Prakash research published in PLOS One
Recent research identifying potential novel candidates for genetic testing in patients with bicuspid aortic valve (BAV) defects, led by the lab of Siddharth Prakash, MD, PhD, professor in the Department of Internal Medicine, and primary contributors Hasan Albasha and Steven Carlisle, has been published in PLOS One.
The paper, titled “Rare Genomic Copy Number Variants Implicate New Candidate Genes for Bicuspid Aortic Valve,” can be found by clicking here.
“Our research focused on the genetic causes of bicuspid aortic valve, the most prevalent congenital heart defect,” Prakash said. “BAV can lead to severe complications such as valve disease or thoracic aortic aneurysms that may require surgery to correct or cause life-threatening complications.”
The lab focused on rare genomic alterations called Copy Number Variants (CNVs), which are large DNA segments that are either duplicated or deleted and are often linked with other congenital heart defects. For the data, the team recruited more than 250 families with a rare form of early-onset BAV disease, each experiencing their first clinical event related to BAV before the age of 30.
“Most people with BAV experience complications much later in life, around age 60,” Prakash said. “Individuals with early-onset BAV disease are so unusual that we had to recruit our cohort from more than 15 collaborating medical centers across the world.”
Using single nucleotide polymorphism (SNP) microarrays, the lab analyzed genomic DNA to identify CNVs across the genome. They then compared the data from the early-onset BAV group to a control group of over 22,000 individuals. By employing three different CNV detection methods, the lab pinpointed the rare CNVs in the BAV group and determined their significant prevalence compared to the control group.

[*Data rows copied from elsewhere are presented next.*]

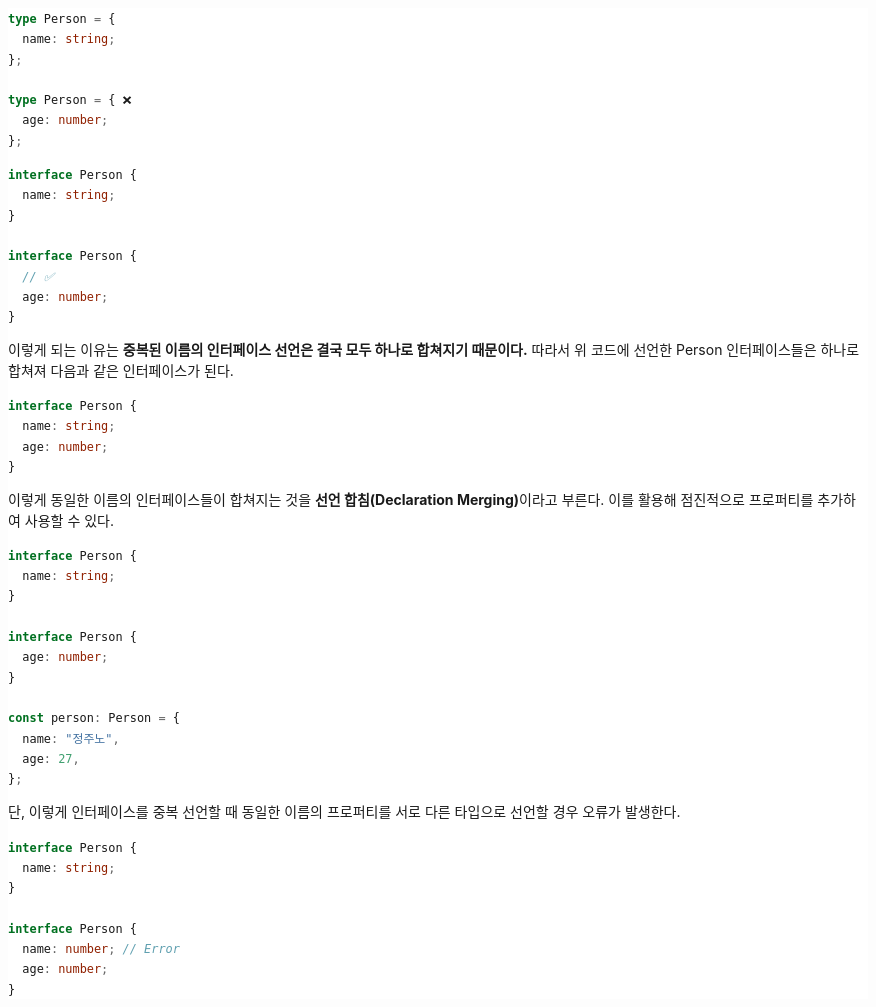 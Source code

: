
 ```ts
type Person = {
  name: string;
};

type Person = { ❌
  age: number;
};
```

```ts
interface Person {
  name: string;
}

interface Person {
  // ✅
  age: number;
}
```

이렇게 되는 이유는 <b>중복된 이름의 인터페이스 선언은 결국 모두 하나로 합쳐지기 때문이다.</b> 따라서 위 코드에 선언한 Person 인터페이스들은 하나로 합쳐져 다음과 같은 인터페이스가 된다.

```ts
interface Person {
  name: string;
  age: number;
}
```

이렇게 동일한 이름의 인터페이스들이 합쳐지는 것을 <b>선언 합침(Declaration Merging)</b>이라고 부른다. 이를 활용해 점진적으로 프로퍼티를 추가하여 사용할 수 있다.

```ts
interface Person {
  name: string;
}

interface Person {
  age: number;
}

const person: Person = {
  name: "정주노",
  age: 27,
};
```

단, 이렇게 인터페이스를 중복 선언할 때 동일한 이름의 프로퍼티를 서로 다른 타입으로 선언할 경우 오류가 발생한다.

```ts
interface Person {
  name: string;
}

interface Person {
  name: number; // Error
  age: number;
}
```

The lab’s research revealed that about 10% of people with early-onset BAV have rare CNVs likely contributing to the condition, indicating that these genetic changes play a crucial role in the development of BAV, especially for those facing early-life complications. Additionally, the team found two genes, GATA4 and DSCAM, which are known to play crucial roles in heart development. These genes displayed CNVs more frequently in the BAV cohort, suggesting they may potentially be strong candidates for future genetic screening or risk assessment.
“These findings are important because they move us closer to personalized medicine for BAV patients,” Prakash said. “With further research, we may be able to use genetic information to predict which individuals are more likely to develop severe BAV complications and tailor their care accordingly.”
Next steps for the Prakash Lab include investigating how CNVs directly impact the progression of BAV and deciphering the underlying biological mechanisms. They’ll explore how these genetic changes lead to BAV development and why some individuals with the variants face severe complications while others do not. Additionally, the lab will explore how the research can be translated into clinical practice by developing genetic tests to identify patients at higher risk for BAV-related complications or using the insights to guide personalized treatment plans.
“One key takeaway from this research is the complexity of BAV,” Prakash said. “It is not caused by a single genetic mutation but likely results from a combination of genetic changes that affect how the heart develops. The fact that we identified rare CNVs in nearly 10% of patients highlights the importance of looking beyond single-gene mutations and considering broader genomic changes.
“This study also demonstrates the potential of CNV analysis as a tool for understanding congenital heart diseases like BAV. By continuing to investigate these genetic factors, we hope to offer better predictive tools and more personalized treatments for patients.”
The project required a large and long-term collaborative effort with contributions from many researchers across the world. The lab would like to acknowledge Dianna Milewicz, MD, PhD, professor and vice chair in the Department of Internal Medicine, for her leadership and expertise, as well as Simon Body, MBChB, MPH, FAHA, and his investigators at the International BAV Consortium and many other collaborators across North America and Europe.